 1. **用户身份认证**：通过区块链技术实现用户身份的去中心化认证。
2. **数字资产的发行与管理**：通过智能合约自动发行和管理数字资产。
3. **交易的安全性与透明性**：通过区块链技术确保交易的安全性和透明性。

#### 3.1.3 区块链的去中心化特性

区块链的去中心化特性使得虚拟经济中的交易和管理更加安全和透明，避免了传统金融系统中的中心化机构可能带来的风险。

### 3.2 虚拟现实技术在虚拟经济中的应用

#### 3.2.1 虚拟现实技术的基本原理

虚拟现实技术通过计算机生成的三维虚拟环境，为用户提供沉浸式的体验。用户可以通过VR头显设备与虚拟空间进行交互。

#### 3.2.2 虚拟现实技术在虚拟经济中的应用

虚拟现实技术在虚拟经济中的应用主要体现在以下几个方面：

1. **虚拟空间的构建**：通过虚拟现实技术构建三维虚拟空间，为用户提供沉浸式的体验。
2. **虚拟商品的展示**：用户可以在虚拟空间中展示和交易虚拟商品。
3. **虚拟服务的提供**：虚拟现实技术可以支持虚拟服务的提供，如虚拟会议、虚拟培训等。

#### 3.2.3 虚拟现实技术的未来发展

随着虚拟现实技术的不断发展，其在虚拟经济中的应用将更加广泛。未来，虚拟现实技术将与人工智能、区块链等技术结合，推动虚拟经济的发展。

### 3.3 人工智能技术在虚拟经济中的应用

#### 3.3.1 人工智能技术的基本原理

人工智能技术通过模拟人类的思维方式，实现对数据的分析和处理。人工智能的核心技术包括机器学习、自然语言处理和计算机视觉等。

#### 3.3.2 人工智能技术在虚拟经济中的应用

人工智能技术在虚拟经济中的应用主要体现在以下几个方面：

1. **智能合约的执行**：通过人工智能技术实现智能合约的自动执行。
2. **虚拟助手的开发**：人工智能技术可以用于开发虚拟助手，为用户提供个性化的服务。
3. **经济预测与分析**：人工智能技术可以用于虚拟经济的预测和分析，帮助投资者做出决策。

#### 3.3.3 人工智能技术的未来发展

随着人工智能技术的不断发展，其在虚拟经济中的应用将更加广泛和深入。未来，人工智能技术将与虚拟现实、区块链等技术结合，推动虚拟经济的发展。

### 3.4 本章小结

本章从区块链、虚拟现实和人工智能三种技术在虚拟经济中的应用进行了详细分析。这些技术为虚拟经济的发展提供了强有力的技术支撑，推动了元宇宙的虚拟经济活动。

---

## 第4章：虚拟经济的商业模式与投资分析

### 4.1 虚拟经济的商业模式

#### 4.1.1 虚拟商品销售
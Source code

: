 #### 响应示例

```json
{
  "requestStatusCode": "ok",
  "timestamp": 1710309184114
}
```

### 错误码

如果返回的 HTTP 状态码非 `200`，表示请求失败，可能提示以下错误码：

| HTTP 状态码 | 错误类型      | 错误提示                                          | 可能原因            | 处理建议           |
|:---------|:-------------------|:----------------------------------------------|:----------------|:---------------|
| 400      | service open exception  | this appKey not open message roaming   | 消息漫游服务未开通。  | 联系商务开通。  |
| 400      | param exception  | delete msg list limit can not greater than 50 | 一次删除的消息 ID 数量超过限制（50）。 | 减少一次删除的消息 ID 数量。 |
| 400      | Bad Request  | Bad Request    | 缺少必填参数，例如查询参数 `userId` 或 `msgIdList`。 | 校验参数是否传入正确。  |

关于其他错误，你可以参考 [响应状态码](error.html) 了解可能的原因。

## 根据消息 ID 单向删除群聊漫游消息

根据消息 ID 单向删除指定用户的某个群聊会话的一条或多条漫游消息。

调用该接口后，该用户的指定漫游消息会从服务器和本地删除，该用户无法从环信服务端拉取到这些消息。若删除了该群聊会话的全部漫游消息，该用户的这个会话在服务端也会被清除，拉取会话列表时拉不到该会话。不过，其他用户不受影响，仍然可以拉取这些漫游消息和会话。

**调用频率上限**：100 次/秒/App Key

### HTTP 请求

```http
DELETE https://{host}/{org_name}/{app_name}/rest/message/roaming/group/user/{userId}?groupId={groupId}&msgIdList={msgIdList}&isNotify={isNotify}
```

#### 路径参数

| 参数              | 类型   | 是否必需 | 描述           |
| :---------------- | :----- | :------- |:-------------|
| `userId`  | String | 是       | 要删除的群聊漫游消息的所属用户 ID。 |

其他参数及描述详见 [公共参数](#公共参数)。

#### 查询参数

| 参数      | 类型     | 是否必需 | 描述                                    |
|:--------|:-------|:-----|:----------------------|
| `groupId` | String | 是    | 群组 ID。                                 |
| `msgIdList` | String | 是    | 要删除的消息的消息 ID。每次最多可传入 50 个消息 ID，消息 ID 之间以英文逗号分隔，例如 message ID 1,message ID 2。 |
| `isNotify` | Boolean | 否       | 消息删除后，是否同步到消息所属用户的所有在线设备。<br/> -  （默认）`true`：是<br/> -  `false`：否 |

◆ YOUR OBJECTIVE ◆
Which lines hold the string "isNotify"? Copy all of them from the data above.

◆ RESULT OF THIS EXERCISE ◆
DELETE https://{host}/{org_name}/{app_name}/rest/message/roaming/group/user/{userId}?groupId={groupId}&msgIdList={msgIdList}&isNotify={isNotify}
| `isNotify` | Boolean | 否       | 消息删除后，是否同步到消息所属用户的所有在线设备。<br/> -  （默认）`true`：是<br/> -  `false`：否 |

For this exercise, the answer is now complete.